Electricity will rule the world. And he who controls the energy source will be in charge. It seems that's what a lot of them thought. The irony is that the people who are hatching these schemes, the Rumsfelds and Cheneys, most likely haven't a clue how electricity actually works. Bush Two says he doesn't even use e-mail and I believe him. Rumsfeld, famously, stood at his desk, making notes and writing memos by hand. Ditto for the geniuses in the Congress who thought elections could be made easy, quick and painless, by letting the machines do it. Nobody clued them in to the fact that, even if the technicians who need to service and calibrate the machines are honest and competent, the electrons are tricky. They are affected by the weather; not just lightning strikes, but humidity and temperature and atmospheric interference. They spill out of some containers and not others. Indeed, the fiber optic cable which transports packets of information almost at the speed of light and leaks almost no energy has turned out to be a major headache for just that reason. Where it used to be possible to collect information by laying a tap along side a cable, the absence of leaks makes it necessary to capture information at points where the various parts of the network intersect and, probably because of the high speed of the transmission, capture a whole lot of stuff that has absolutely no meaning.

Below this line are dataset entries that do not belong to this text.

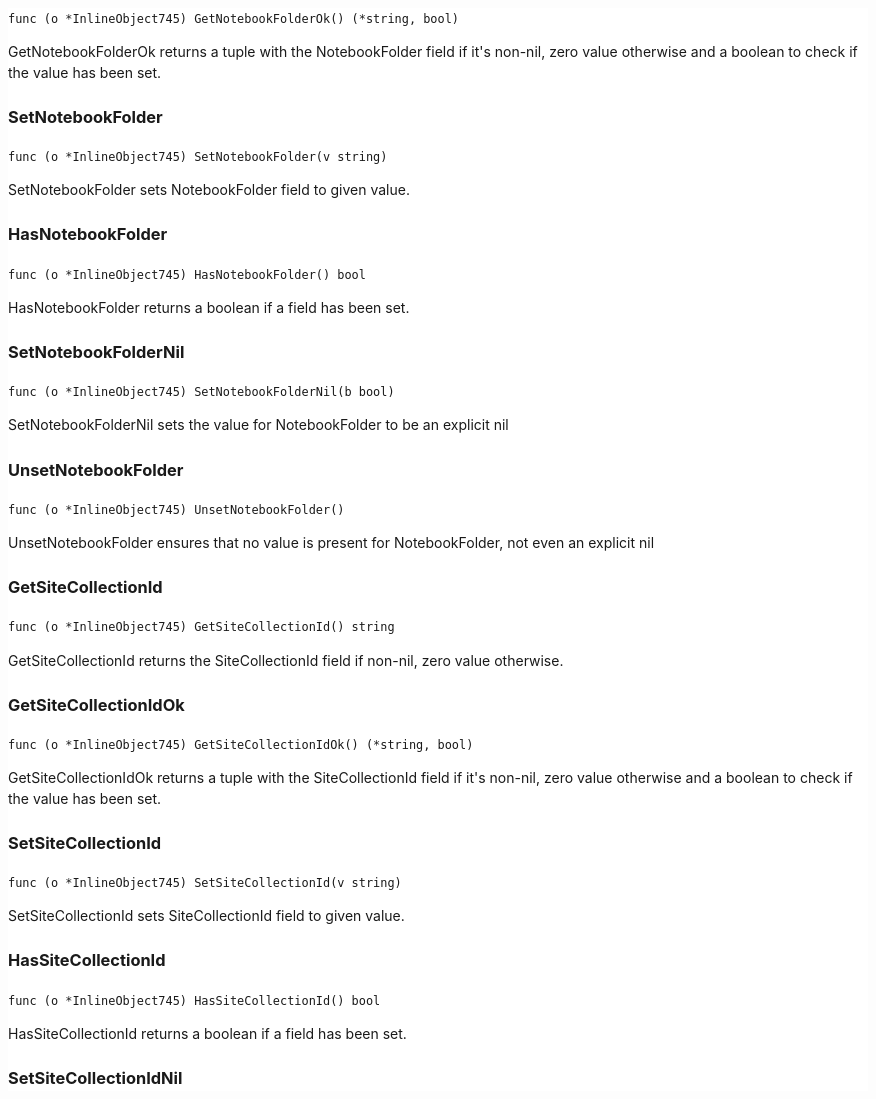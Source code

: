 `func (o *InlineObject745) GetNotebookFolderOk() (*string, bool)`

GetNotebookFolderOk returns a tuple with the NotebookFolder field if it's non-nil, zero value otherwise
and a boolean to check if the value has been set.

### SetNotebookFolder

`func (o *InlineObject745) SetNotebookFolder(v string)`

SetNotebookFolder sets NotebookFolder field to given value.

### HasNotebookFolder

`func (o *InlineObject745) HasNotebookFolder() bool`

HasNotebookFolder returns a boolean if a field has been set.

### SetNotebookFolderNil

`func (o *InlineObject745) SetNotebookFolderNil(b bool)`

 SetNotebookFolderNil sets the value for NotebookFolder to be an explicit nil

### UnsetNotebookFolder
`func (o *InlineObject745) UnsetNotebookFolder()`

UnsetNotebookFolder ensures that no value is present for NotebookFolder, not even an explicit nil
### GetSiteCollectionId

`func (o *InlineObject745) GetSiteCollectionId() string`

GetSiteCollectionId returns the SiteCollectionId field if non-nil, zero value otherwise.

### GetSiteCollectionIdOk

`func (o *InlineObject745) GetSiteCollectionIdOk() (*string, bool)`

GetSiteCollectionIdOk returns a tuple with the SiteCollectionId field if it's non-nil, zero value otherwise
and a boolean to check if the value has been set.

### SetSiteCollectionId

`func (o *InlineObject745) SetSiteCollectionId(v string)`

SetSiteCollectionId sets SiteCollectionId field to given value.

### HasSiteCollectionId

`func (o *InlineObject745) HasSiteCollectionId() bool`

HasSiteCollectionId returns a boolean if a field has been set.

### SetSiteCollectionIdNil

Lord only knows how much time, money and energy has been wasted on computerized information systems which either don't work or process so much stuff that nobody can keep up. And what happens when there's information overload is that the systems just shut down. The paranoid among us suspect that the reasons there's less and less real information coming out of our federal government in a timely manner because our agents of government have become obsessed with keeping secrets. Just as likely, for example, is that the Veterans Administration is no longer reporting data on their cancer patients (they claim patient privacy is being threatened) because their information systems still don't work and the people who might know how to make it work are being snapped up by private industry.

There's a long tradition of our government bureaucracy being resistant to sudden policy shifts, making it hard to control. So, it was logical for people whose primary interest is control to want to replace bureaucrats with machines; and electronic machines, at that. Even though everybody knows that the information that comes out is only as good as what goes in and even automatic feeds have to be monitored.

So, we've got a mess. That people like Brent Wilkes were able to get contracts from the Pentagon to transfer documents relating to the invasion of Panama into an electronic digital format for no apparent useful purpose (the Pentagon claims the task had already been accomplished) just seems like another example of people taking advantage of a fascination with "information technology" by people who don't know the first thing about it. Which, aside from the fact that hundreds of thousands of people have been killed in Iraq to set up an electronic monitoring and missile defense shield, is actually sort of reassuring. None of what they're planning will actually work. And, as soon as we get over being afraid of the bits and the bots and throw them all out, we can get back to living life as it ought to be lived--caring for each other and trusting and having no need for spying. And that's how we reclaim our liberty.